At approximately 08:30 this morning one of our trusted peers started to experience network issues which translated as sending increased prefixes via our BGP interconnect (Border Gateway Protocol) (500,000 instead of the usual 10,000 routes).
Our automated systems detected this and shut the sessions down, however owing to a configuration timeout issue the sessions then re-established a few minutes later and the same 500,000 routes re-appeared causing a flap.
Engineers quickly spotted this and shut down the offending sessions manually, as well as resolving the timeout issue which means that this sort of thing should not happen in the future as now if a peer trips our “max prefix” limits those sessions will stay down until they are manually cleared.
As a result of the flapping routes, one of our core routers ran into what we assume was a memory problem and became unresponsive. Unfortunately routes that this router was primary for ended up in a stuck state on our route servers and despite the core router going offline (and a backup taking over) a number of routes to servers in IP House remained affixed to the broken router.

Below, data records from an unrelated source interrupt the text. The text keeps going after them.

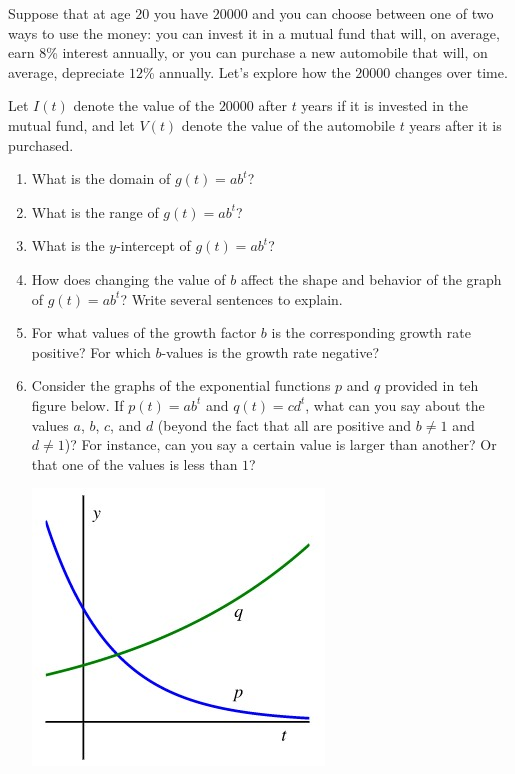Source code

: \documentclass[nooutcomes]{ximera}
\begin{document}
\begin{exploration}
Suppose that at age \(20\) you have \textdollar{}\(20000\) and you can choose between one of two ways to use the money:  you can invest it in a mutual fund that will, on average, earn \(8\)\% interest annually, or you can purchase a new automobile that will, on average, depreciate \(12\)\% annually.  Let's explore how the \(20000\) changes over time.%

Let \(I(t)\) denote the value of the \textdollar{}\(20000\) after \(t\) years if it is invested in the mutual fund, and let \(V(t)\) denote the value of the automobile \(t\) years after it is purchased.

\begin{enumerate}[label=\alph*.]
\item What is the domain of \(g(t) = ab^t\)?
\item What is the range of \(g(t) = ab^t\)?
\item What is the \(y\)-intercept of \(g(t) = ab^t\)?
\item How does changing the value of \(b\) affect the shape and behavior of the graph of \(g(t) = ab^t\)?  Write several sentences to explain.
\item For what values of the growth factor \(b\) is the corresponding growth rate positive?  For which \(b\)-values is the growth rate negative?
\item Consider the graphs of the exponential functions \(p\) and \(q\) provided in teh figure below.  If \(p(t) = ab^t\) and \(q(t) = cd^t\), what can you say about the values \(a\), \(b\), \(c\), and \(d\) (beyond the fact that all are positive and \(b \ne 1\) and \(d \ne 1\))?  For instance, can you say a certain value is larger than another?  Or that one of the values is less than \(1\)?
\begin{image}
\includegraphics{ExpText2.jpg}
\end{image}
\end{enumerate}
\end{exploration}
%
\end{document}
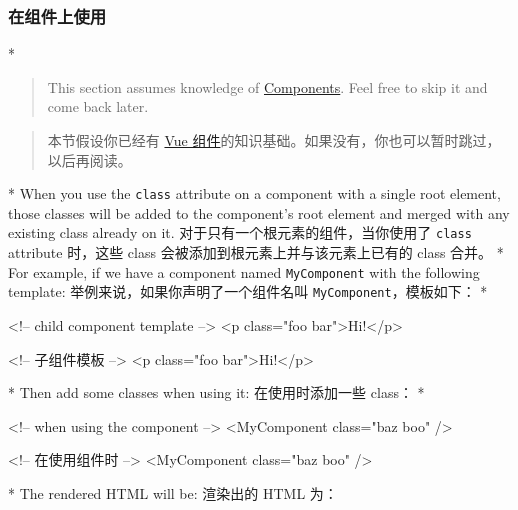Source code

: \begin{paracol}{2}
\subsubsection{在组件上使用}
\switchcolumn[0]*%
\begin{quote}
This section assumes knowledge of
\href{https://vuejs.org/guide/essentials/component-basics.html}{Components}.
Feel free to skip it and come back later.
\end{quote}
\switchcolumn
\begin{quote}
本节假设你已经有
\href{https://cn.vuejs.org/guide/essentials/component-basics.html}{Vue
组件}的知识基础。如果没有，你也可以暂时跳过，以后再阅读。
\end{quote}
\switchcolumn[0]*%
When you use the \texttt{class} attribute on a component with a single
root element, those classes will be added to the component's root
element and merged with any existing class already on it.
\switchcolumn
对于只有一个根元素的组件，当你使用了 \texttt{class} attribute 时，这些
class 会被添加到根元素上并与该元素上已有的 class 合并。
\switchcolumn[0]*%
For example, if we have a component named \texttt{MyComponent} with the
following template:
\switchcolumn
举例来说，如果你声明了一个组件名叫 \texttt{MyComponent}，模板如下：
\switchcolumn[0]*%
\begin{codeHtml}
<!-- child component template -->
<p class="foo bar">Hi!</p>
\end{codeHtml}
\switchcolumn
\begin{codeHtml}
<!-- 子组件模板 -->
<p class="foo bar">Hi!</p>
\end{codeHtml}
\switchcolumn[0]*%
Then add some classes when using it:
\switchcolumn
在使用时添加一些 class：
\switchcolumn[0]*%
\begin{codeHtml}
<!-- when using the component -->
<MyComponent class="baz boo" />
\end{codeHtml}
\switchcolumn
\begin{codeHtml}
<!-- 在使用组件时 -->
<MyComponent class="baz boo" />
\end{codeHtml}
\switchcolumn[0]*%
The rendered HTML will be:
\switchcolumn
渲染出的 HTML 为：


\end{paracol}
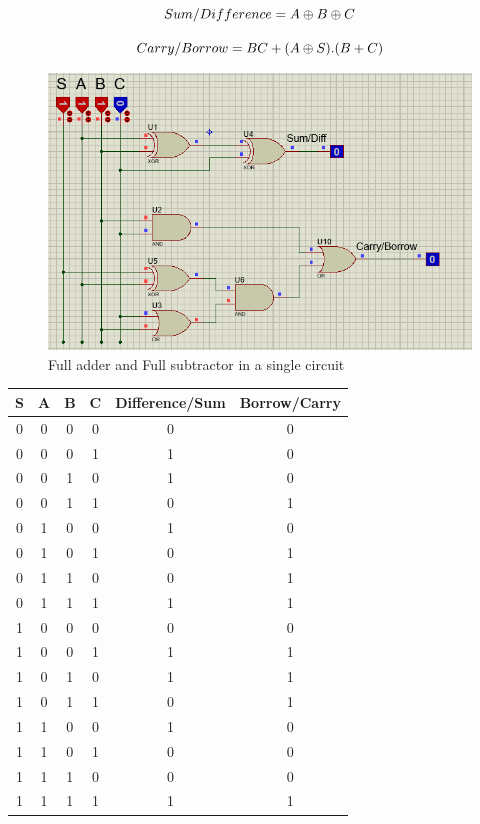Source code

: \documentclass[a4paper, 12pt]{article}
\begin{document}
\begin{equation}
	Sum/Difference = A \oplus B \oplus C \\
\end{equation}

\begin{equation}
	Carry/Borrow = BC + (A \oplus S).(B+C) \\
\end{equation}

\begin{figure}[h]
	\centering
	\includegraphics[scale=0.6]{full-adder-sub.png}
	\caption{Full adder and Full subtractor in a single circuit}
\end{figure}
\begin{center}
	\begin{tabular}[h]{|c|c|c|c|c|c|}
	\hline
	S & A & B & C & Difference/Sum & Borrow/Carry \\
	\hline
	0 & 0 & 0 & 0 & 0 & 0 \\
	0 & 0 & 0 & 1 & 1 & 0 \\
	0 & 0 & 1 & 0 & 1 & 0 \\
	0 & 0 & 1 & 1 & 0 & 1 \\
	0 & 1 & 0 & 0 & 1 & 0 \\
	0 & 1 & 0 & 1 & 0 & 1 \\
	0 & 1 & 1 & 0 & 0 & 1 \\
	0 & 1 & 1 & 1 & 1 & 1 \\
	1 & 0 & 0 & 0 & 0 & 0 \\
	1 & 0 & 0 & 1 & 1 & 1 \\
	1 & 0 & 1 & 0 & 1 & 1 \\
	1 & 0 & 1 & 1 & 0 & 1 \\
	1 & 1 & 0 & 0 & 1 & 0 \\
	1 & 1 & 0 & 1 & 0 & 0 \\
	1 & 1 & 1 & 0 & 0 & 0 \\
	1 & 1 & 1 & 1 & 1 & 1 \\
	\hline
	\end{tabular}
\end{center}
\pagebreak
\end{document}
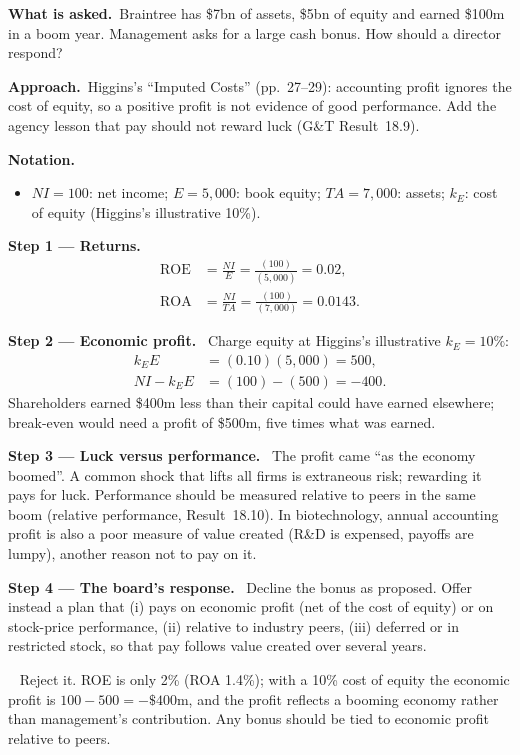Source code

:\documentclass[11pt,a4paper]{article}
\newcommand{\notation}{\par\noindent\textbf{Notation.}}
\newcommand{\step}[2]{\par\medskip\noindent\textbf{Step #1 --- #2.}~}
\newcommand{\asked}{\par\medskip\noindent\textbf{What is asked.}~}
\newcommand{\approach}{\par\smallskip\noindent\textbf{Approach.}~}
\newcommand{\answer}[1]{\par\smallskip\noindent\fbox{\textbf{Answer #1.}}~}
\begin{document}
\asked Braintree has \$7bn of assets, \$5bn of equity and earned \$100m in a boom year. Management asks for a large cash bonus. How should a director respond?

\approach Higgins's ``Imputed Costs'' (pp.~27--29): accounting profit ignores the cost of equity, so a positive profit is not evidence of good performance. Add the agency lesson that pay should not reward luck (G\&T Result~18.9).

\notation
\begin{itemize}
  \item $NI=100$: net income; $E=5{,}000$: book equity; $TA=7{,}000$: assets; $k_E$: cost of equity (Higgins's illustrative 10\%).
\end{itemize}

\step{1}{Returns}
\begin{align}
  \mathrm{ROE} &= \frac{NI}{E} = \frac{(100)}{(5{,}000)} = 0.02, \label{r8be4-roe}\\
  \mathrm{ROA} &= \frac{NI}{TA} = \frac{(100)}{(7{,}000)} = 0.0143. \label{r8be4-roa}
\end{align}

\step{2}{Economic profit} Charge equity at Higgins's illustrative $k_E=10\%$:
\begin{align}
  k_E E &= (0.10)(5{,}000) = 500, \label{r8be4-charge}\\
  NI - k_E E &= (100) - (500) = -400. \label{r8be4-ep}
\end{align}
Shareholders earned \$400m less than their capital could have earned elsewhere; break-even would need a profit of \$500m, five times what was earned.

\step{3}{Luck versus performance} The profit came ``as the economy boomed''. A common shock that lifts all firms is extraneous risk; rewarding it pays for luck. Performance should be measured relative to peers in the same boom (relative performance, Result~18.10). In biotechnology, annual accounting profit is also a poor measure of value created (R\&D is expensed, payoffs are lumpy), another reason not to pay on it.

\step{4}{The board's response} Decline the bonus as proposed. Offer instead a plan that (i) pays on economic profit (net of the cost of equity) or on stock-price performance, (ii) relative to industry peers, (iii) deferred or in restricted stock, so that pay follows value created over several years.

\answer{} Reject it. ROE is only 2\% (ROA 1.4\%); with a 10\% cost of equity the economic profit is $100-500=-\$400$m, and the profit reflects a booming economy rather than management's contribution. Any bonus should be tied to economic profit relative to peers.
\end{document}
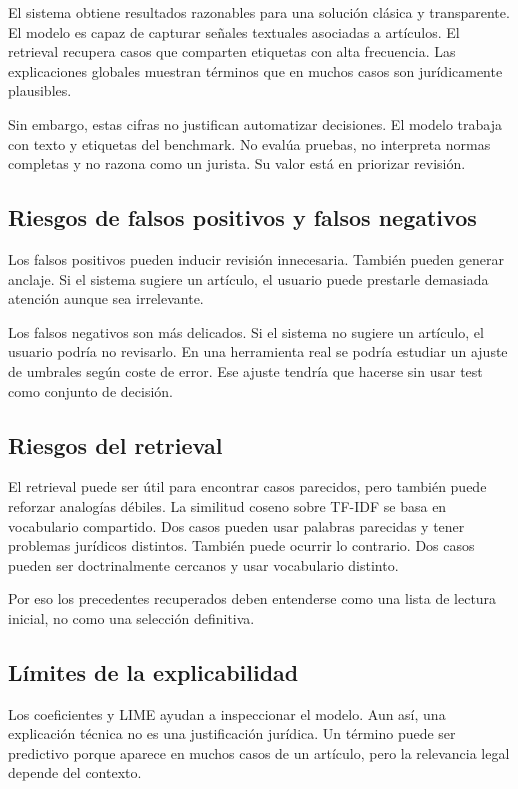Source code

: \documentclass[11pt,a4paper]{article}
\begin{document}
El sistema obtiene resultados razonables para una solución clásica y transparente. El modelo es capaz de capturar señales textuales asociadas a artículos. El retrieval recupera casos que comparten etiquetas con alta frecuencia. Las explicaciones globales muestran términos que en muchos casos son jurídicamente plausibles.

Sin embargo, estas cifras no justifican automatizar decisiones. El modelo trabaja con texto y etiquetas del benchmark. No evalúa pruebas, no interpreta normas completas y no razona como un jurista. Su valor está en priorizar revisión.

\subsection{Riesgos de falsos positivos y falsos negativos}

Los falsos positivos pueden inducir revisión innecesaria. También pueden generar anclaje. Si el sistema sugiere un artículo, el usuario puede prestarle demasiada atención aunque sea irrelevante.

Los falsos negativos son más delicados. Si el sistema no sugiere un artículo, el usuario podría no revisarlo. En una herramienta real se podría estudiar un ajuste de umbrales según coste de error. Ese ajuste tendría que hacerse sin usar test como conjunto de decisión.

\subsection{Riesgos del retrieval}

El retrieval puede ser útil para encontrar casos parecidos, pero también puede reforzar analogías débiles. La similitud coseno sobre TF-IDF se basa en vocabulario compartido. Dos casos pueden usar palabras parecidas y tener problemas jurídicos distintos. También puede ocurrir lo contrario. Dos casos pueden ser doctrinalmente cercanos y usar vocabulario distinto.

Por eso los precedentes recuperados deben entenderse como una lista de lectura inicial, no como una selección definitiva.

\subsection{Límites de la explicabilidad}

Los coeficientes y LIME ayudan a inspeccionar el modelo. Aun así, una explicación técnica no es una justificación jurídica. Un término puede ser predictivo porque aparece en muchos casos de un artículo, pero la relevancia legal depende del contexto.
\end{document}

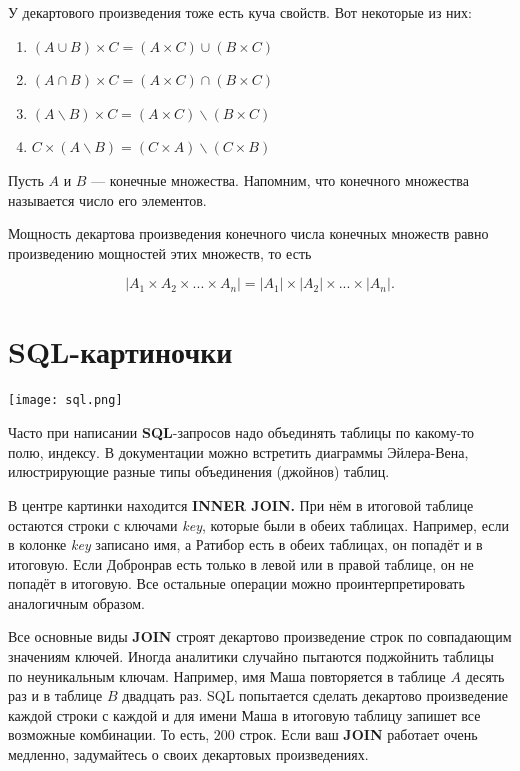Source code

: \documentclass[12pt, a4paper]{article}
\begin{document}
У декартового произведения тоже есть куча свойств. Вот некоторые из них:

\begin{enumerate}
    \item $(A \cup B) \times C = (A \times C) \cup (B \times C)$
    \item $(A \cap B) \times C = (A \times C) \cap (B \times C)$
    \item $(A \backslash B) \times C = (A \times C) \backslash (B \times C)$
    \item $C \times  (A \backslash B) = (C \times A) \backslash (C \times B)$
\end{enumerate}

Пусть $A$ и $B$ --- конечные множества. Напомним, что  конечного множества называется число его элементов. 

\begin{myth}
Мощность декартова произведения конечного числа конечных множеств равно произведению мощностей этих множеств, то есть 

\[
|A_1 \times A_2 \times ... \times  A_n| = |A_1| \times |A_2| \times ... \times |A_n|.
\]
\end{myth}

\section{SQL-картиночки}

\begin{center}
    \texttt{[image: sql.png]}
\end{center}

Часто при написании \textbf{SQL}-запросов надо объединять таблицы по какому-то полю, индексу. В документации можно встретить диаграммы Эйлера-Вена, илюстрирующие разные типы объединения (джойнов) таблиц.

В центре картинки находится \textbf{INNER JOIN.} При нём в итоговой таблице остаются строки с ключами \textit{key}, которые были в обеих таблицах. Например, если в колонке  \textit{key} записано имя, а Ратибор есть в обеих таблицах, он попадёт и в итоговую. Если Добронрав есть только в левой или в правой таблице, он не попадёт в итоговую. Все остальные операции можно проинтерпретировать аналогичным образом.

Все основные виды \textbf{JOIN} строят декартово произведение строк по совпадающим значениям ключей. Иногда аналитики случайно пытаются поджойнить таблицы по неуникальным ключам. Например, имя Маша повторяется в таблице $A$ десять раз и в таблице $B$ двадцать раз. SQL попытается сделать декартово произведение каждой строки с каждой и для имени Маша в итоговую таблицу запишет все возможные комбинации. То есть, $200$ строк. Если ваш \textbf{JOIN} работает очень медленно, задумайтесь о своих декартовых произведениях. 
\end{document}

By 09:25 engineers were on site and started to investigate the issue which we initially thought was a break in part of our fibre ring. Once this had been ruled out we then set about power cycling the affected router and normal service was restored by approx 09:45
We would like to apologise for any inconvenience caused by this period of instability. Engineers are monitoring the situation and will take further action if necessary today should the network exhibit any further instability.